Joel Osteen @JoelOsteen 1 Jan

Don’t go into the New Year holding a grudge from last year. Leave the hurts and disappointments behind.

 

Michael Murray @michaelmurray 1 Jan

But I am still very angry and disappointed! Why did God forget to make me money???

 

Joel Osteen @JoelOsteen 1 Jan

Get ready; things are shifting in your favor. Don’t talk yourself out of it. Believe this is your year for acceleration.

 

Michael Murray @michaelmurrayca 1 Jan

I don’t understand. Do you mean my anger and disappointment are going to accelerate or that God is some kind of passive-aggressive reverse psychologist?

 

Joel Osteen @JoelOsteen 2 Jan

This is a new day. The tide of the battle has turned. Declare freedom from anything that is holding you back.

 

Michael Murray @michaelmurrayca 2 Jan

I declare freedom from our Visa bill. Also, amnesty from poker debt. Supernatural debt relief is completely fucking awesome!!!

 

Joel Osteen @JoelOsteen 3 Jan

Make room for something new. Go out today expecting blessings, divine connections & unprecedented favor.

 

Michael Murray @michaelmurrayca 3 Jan

I am stoked. Will wear my favourite, God-approved argyle sweater!! Look out, ladies!

 

Joel Osteen @JoelOsteen 4 Jan

Whatever wrong has been done in your life, get past it. God knows what He’s doing.

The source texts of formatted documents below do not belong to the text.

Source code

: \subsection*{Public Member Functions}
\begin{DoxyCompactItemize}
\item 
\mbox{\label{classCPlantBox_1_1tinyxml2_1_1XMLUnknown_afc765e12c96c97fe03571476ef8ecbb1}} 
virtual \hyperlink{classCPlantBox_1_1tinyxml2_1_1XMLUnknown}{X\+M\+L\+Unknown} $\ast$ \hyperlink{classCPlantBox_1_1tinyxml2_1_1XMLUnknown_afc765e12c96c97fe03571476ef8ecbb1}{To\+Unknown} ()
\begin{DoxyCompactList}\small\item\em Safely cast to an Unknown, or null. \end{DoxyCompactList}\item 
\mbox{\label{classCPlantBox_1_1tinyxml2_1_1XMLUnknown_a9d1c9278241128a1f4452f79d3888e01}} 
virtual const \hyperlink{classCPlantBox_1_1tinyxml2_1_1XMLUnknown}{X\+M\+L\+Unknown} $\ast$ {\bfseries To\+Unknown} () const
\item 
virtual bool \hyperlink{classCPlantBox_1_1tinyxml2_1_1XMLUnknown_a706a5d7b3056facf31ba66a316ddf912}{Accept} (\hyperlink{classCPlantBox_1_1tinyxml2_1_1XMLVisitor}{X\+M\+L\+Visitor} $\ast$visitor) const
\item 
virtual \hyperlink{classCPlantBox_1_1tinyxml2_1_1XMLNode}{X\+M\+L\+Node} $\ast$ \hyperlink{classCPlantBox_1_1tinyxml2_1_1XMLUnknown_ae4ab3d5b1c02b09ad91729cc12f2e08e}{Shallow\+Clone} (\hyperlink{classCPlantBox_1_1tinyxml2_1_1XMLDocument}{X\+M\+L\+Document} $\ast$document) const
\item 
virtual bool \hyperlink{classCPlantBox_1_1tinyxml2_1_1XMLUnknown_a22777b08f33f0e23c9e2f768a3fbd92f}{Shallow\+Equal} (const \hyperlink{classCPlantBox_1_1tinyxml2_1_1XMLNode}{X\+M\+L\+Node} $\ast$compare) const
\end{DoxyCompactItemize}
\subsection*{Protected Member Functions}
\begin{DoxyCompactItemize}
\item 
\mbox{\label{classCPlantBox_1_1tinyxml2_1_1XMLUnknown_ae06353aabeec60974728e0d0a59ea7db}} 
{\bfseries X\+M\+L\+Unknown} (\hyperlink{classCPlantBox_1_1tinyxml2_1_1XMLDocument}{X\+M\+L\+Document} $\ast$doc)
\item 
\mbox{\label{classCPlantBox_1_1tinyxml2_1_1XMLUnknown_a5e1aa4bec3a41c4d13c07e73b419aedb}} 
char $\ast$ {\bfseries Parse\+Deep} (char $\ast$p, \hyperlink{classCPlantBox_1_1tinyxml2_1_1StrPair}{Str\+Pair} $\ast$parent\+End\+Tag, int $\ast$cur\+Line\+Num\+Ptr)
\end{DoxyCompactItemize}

You are not at a disadvantage.

 

Michael Murray @michaelmurrayca 4 Jan

I only have one lung. God made humans with two lungs. I have one. How is that not a disadvantage??!! Do you or God even have an idea what getting through a humid day with one lung is like???

 

Joel Osteen @JoelOsteen 5 Jan

Don’t settle in the land of barely enough. Have an abundant mentality. Make room for God to show you His goodness in a new way.

 

Michael Murray @michaelmurrayca 5 Jan

Still angry about your last post, but it’s true, I’ve been living in the land of barely enough WAY too long. Also, God would want me to let your last post go, right?

 

Joel Osteen @JoelOsteen 6 Jan

You can’t think thoughts of lack and expect to have abundance. We serve a God of more than enough.

 

Michael Murray @michaelmurrayca 6 Jan

And Satan is like the tax department? You’re starting to confuse me, or a demon has seized me with the bafflement. Maybe both.

demon

Joel Osteen @JoelOsteen 7 Jan

Good news: The right people are already in your future. It’s just a matter of time before they show up.

 

Michael Murray @michaelmurrayca 7 Jan

And they’re bringing the money, right? God and I need to be straight on this.